Abstract
Objective
To compare the abilities of a new Glaucoma Probability Scoring (GPS) system and Moorfields regression analysis (MRA) to differentiate between glaucomatous and normal eyes using Heidelberg retinal tomograph (HRT)‐III software and race‐specific databases.
Methods
In this prospective study, one eye (refractive error ⩽5 D) each of consecutive normal patients and those with glaucoma was enrolled. All patients underwent a full eye examination, standard achromatic perimetry (Swedish Interactive Threshold Algorithm‐standard automated perimetry (SITA‐SAP), program 24‐2) and confocal scanning laser ophthalmoscopy (HRT‐II) within 1 month. Normal patients had two normal visual fields in both eyes (pattern standard deviation (PSD) >5% and Glaucoma Hemifield Test within 97% normal limits) and a normal clinical examination. Glaucoma was defined on the basis of SITA‐SAP visual field loss (PSD<5% or Glaucoma Hemifield Test outside normal limits) on two consecutive visual fields. HRT‐II examinations were exported to the HRT‐III software (V.3.0), which uses an enlarged race‐specific database, consisting of 733 eyes of white people and 215 eyes of black people. Race‐adjusted MRA for the most abnormal sector (operator‐dependent contour line placement) was compared with the global race‐adjusted GPS (operator independent). MRA sectors outside the 99.9% confidence interval limits (outside normal limits) and GPS ⩾0.64 were considered abnormal.
Results
136 normal patients (72 black and 64 white patients) and 84 patients with glaucoma (52 black and 32 white patients) were enrolled (mean age 50.4 (SD 14.4) years). The average visual field mean deviation was −0.4 (SD 1.1) db for the normal group and −7.3 (SD 6.7) db for the glaucoma group (p<0.001). Mean GPS values were 0.21 (SD 0.23) and 0.73 (SD 0.27) for normal and glaucomatous eyes, respectively (p<0.001). Sensitivity and specificity values were 77.1% and 90.3% for GPS, and 71.4% and 91.9% for MRA, respectively.
Conclusions
In this cohort, GPS software sensitivity and specificity values are similar to those of MRA, which requires placement of an operator‐dependent contour line. The development of software to detect glaucoma without a contour line is critical to improving the potential use of HRT as a tool for glaucoma detection and screening.

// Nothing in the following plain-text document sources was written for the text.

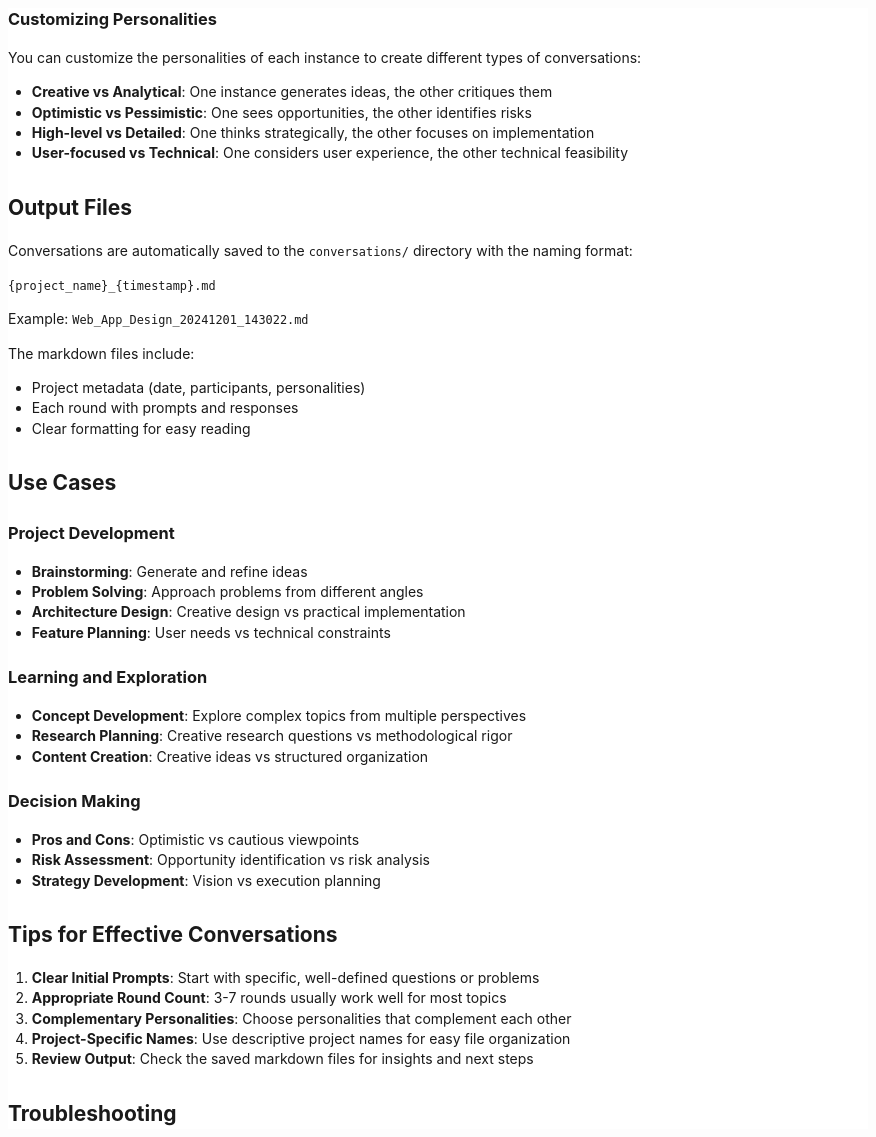 ### Customizing Personalities

You can customize the personalities of each instance to create different types of conversations:

- **Creative vs Analytical**: One instance generates ideas, the other critiques them
- **Optimistic vs Pessimistic**: One sees opportunities, the other identifies risks
- **High-level vs Detailed**: One thinks strategically, the other focuses on implementation
- **User-focused vs Technical**: One considers user experience, the other technical feasibility

## Output Files

Conversations are automatically saved to the `conversations/` directory with the naming format:
```
{project_name}_{timestamp}.md
```

Example: `Web_App_Design_20241201_143022.md`

The markdown files include:
- Project metadata (date, participants, personalities)
- Each round with prompts and responses
- Clear formatting for easy reading

## Use Cases

### Project Development
- **Brainstorming**: Generate and refine ideas
- **Problem Solving**: Approach problems from different angles
- **Architecture Design**: Creative design vs practical implementation
- **Feature Planning**: User needs vs technical constraints

### Learning and Exploration
- **Concept Development**: Explore complex topics from multiple perspectives
- **Research Planning**: Creative research questions vs methodological rigor
- **Content Creation**: Creative ideas vs structured organization

### Decision Making
- **Pros and Cons**: Optimistic vs cautious viewpoints
- **Risk Assessment**: Opportunity identification vs risk analysis
- **Strategy Development**: Vision vs execution planning

## Tips for Effective Conversations

1. **Clear Initial Prompts**: Start with specific, well-defined questions or problems
2. **Appropriate Round Count**: 3-7 rounds usually work well for most topics
3. **Complementary Personalities**: Choose personalities that complement each other
4. **Project-Specific Names**: Use descriptive project names for easy file organization
5. **Review Output**: Check the saved markdown files for insights and next steps

## Troubleshooting
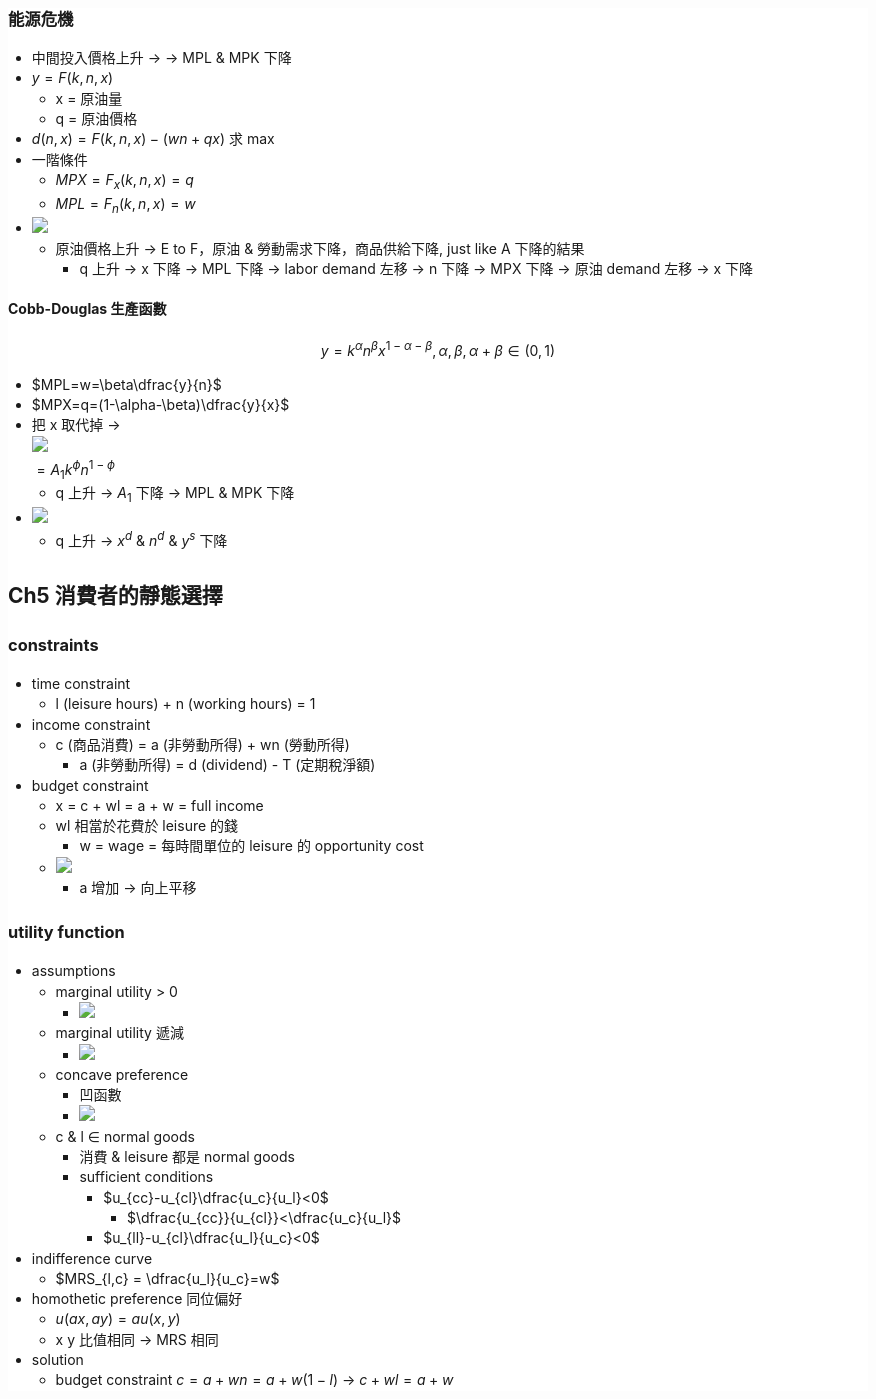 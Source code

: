 ### 能源危機

- 中間投入價格上升 → → MPL & MPK 下降
- $y=F(k,n,x)$
	- x = 原油量
	- q = 原油價格
- $d(n,x)=F(k,n,x)-(wn+qx)$ 求 max
- 一階條件
	- $MPX=F_x(k,n,x)=q$
	- $MPL=F_n(k,n,x)=w$
- ![](https://i.imgur.com/Mdhu0lV.png)
	- 原油價格上升 → E to F，原油 & 勞動需求下降，商品供給下降, just like A 下降的結果
		- q 上升 → x 下降  → MPL 下降 → labor demand 左移 → n 下降 → MPX 下降 → 原油 demand 左移 → x 下降

#### Cobb-Douglas 生產函數

$$y=k^{\alpha}n^{\beta}x^{1-\alpha-\beta},\alpha,\beta,\alpha+\beta\in(0,1)$$

- $MPL=w=\beta\dfrac{y}{n}$
- $MPX=q=(1-\alpha-\beta)\dfrac{y}{x}$
- 把 x 取代掉 →<br>![](https://i.imgur.com/n8Tkmtb.png)<br>$=A_1k^{\phi}n^{1-\phi}$
	- q 上升 → $A_1$ 下降 → MPL & MPK 下降
- ![](https://i.imgur.com/rLG0qWY.png)
	- q 上升 → $x^d$ & $n^d$ & $y^s$ 下降

## Ch5 消費者的靜態選擇

### constraints

- time constraint
	- l (leisure hours) + n (working hours) = 1
- income constraint
	- c (商品消費) = a (非勞動所得) + wn (勞動所得)
		- a (非勞動所得) = d (dividend) - T (定期稅淨額)
- budget constraint
	- x = c + wl = a + w = full income
	- wl 相當於花費於 leisure 的錢
		- w = wage = 每時間單位的 leisure 的 opportunity cost
	- ![](https://i.imgur.com/w7euRuK.png)
		- a 增加 → 向上平移

### utility function

- assumptions
	- marginal utility > 0
		- ![](https://i.imgur.com/yKqw3fo.png)
	- marginal utility 遞減
		- ![](https://i.imgur.com/4YLrHFw.png)
	- concave preference
		- 凹函數
		- ![](https://i.imgur.com/C4aSIDW.png)
	- c & l $\in$ normal goods
		- 消費 & leisure 都是 normal goods
		- sufficient conditions
			- $u_{cc}-u_{cl}\dfrac{u_c}{u_l}<0$
				- $\dfrac{u_{cc}}{u_{cl}}<\dfrac{u_c}{u_l}$
			- $u_{ll}-u_{cl}\dfrac{u_l}{u_c}<0$
- indifference curve
	- $MRS_{l,c} = \dfrac{u_l}{u_c}=w$
- homothetic preference 同位偏好
	- $u(ax,ay) = au(x,y)$
	- x y 比值相同 → MRS 相同
- solution
	- budget constraint $c=a+wn=a+w(1-l)$ → $c+wl=a+w$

Primary open‐angle glaucoma is a leading cause of blindness worldwide.1 Glaucomatous changes to the optic nerve head and retinal nerve fibre layer (RNFL) loss often precede achromatic visual field defects, which may become manifest only after a large percentage of retinal ganglion cells have been damaged.2,3 As such, early disease detection may be important in disease management strategies. Confocal scanning laser ophthalmoscopy has become an important tool for detecting structural damage of the optic nerve head and RNFL, and may assist in early glaucoma detection.4,5 There seem to be important racial differences between people of African and European ancestry regarding optic disc configuration6,7,8,9,10,11 and neuroretinal rim area.12,13 Given these variations, questions exist as to whether the current Heidelberg Retinal Tomograph (HRT)‐II database of people of European ancestry can be applied to other racial groups.10
Heidelberg retinal tomography (Heidelberg Engineering, GmBH, Dossenheim, Germany) uses confocal scanning laser technology to calculate topographic measurements of the optic nerve and parapapillary RNFL. One method of the HRT‐II software analysis, Moorfields regression analysis (MRA), uses an algorithm to compare measured optic nerve parameters with those from a normative database.9 Although there is good reproducibility of HRT measurements,14,15,16 a major limitation of this device is the need for an operator to draw a contour line at the border of the optic disc. This can result in variability in measurements between different observers.17 The HRT‐II uses a normative database consisting of 349 normal eyes of white people, whereas HRT‐III uses an enlarged race‐specific database, consisting of eyes of 733 white and 215 black people (Heidelberg Engineering, personal communication, Heidelberg Engineering, 2006).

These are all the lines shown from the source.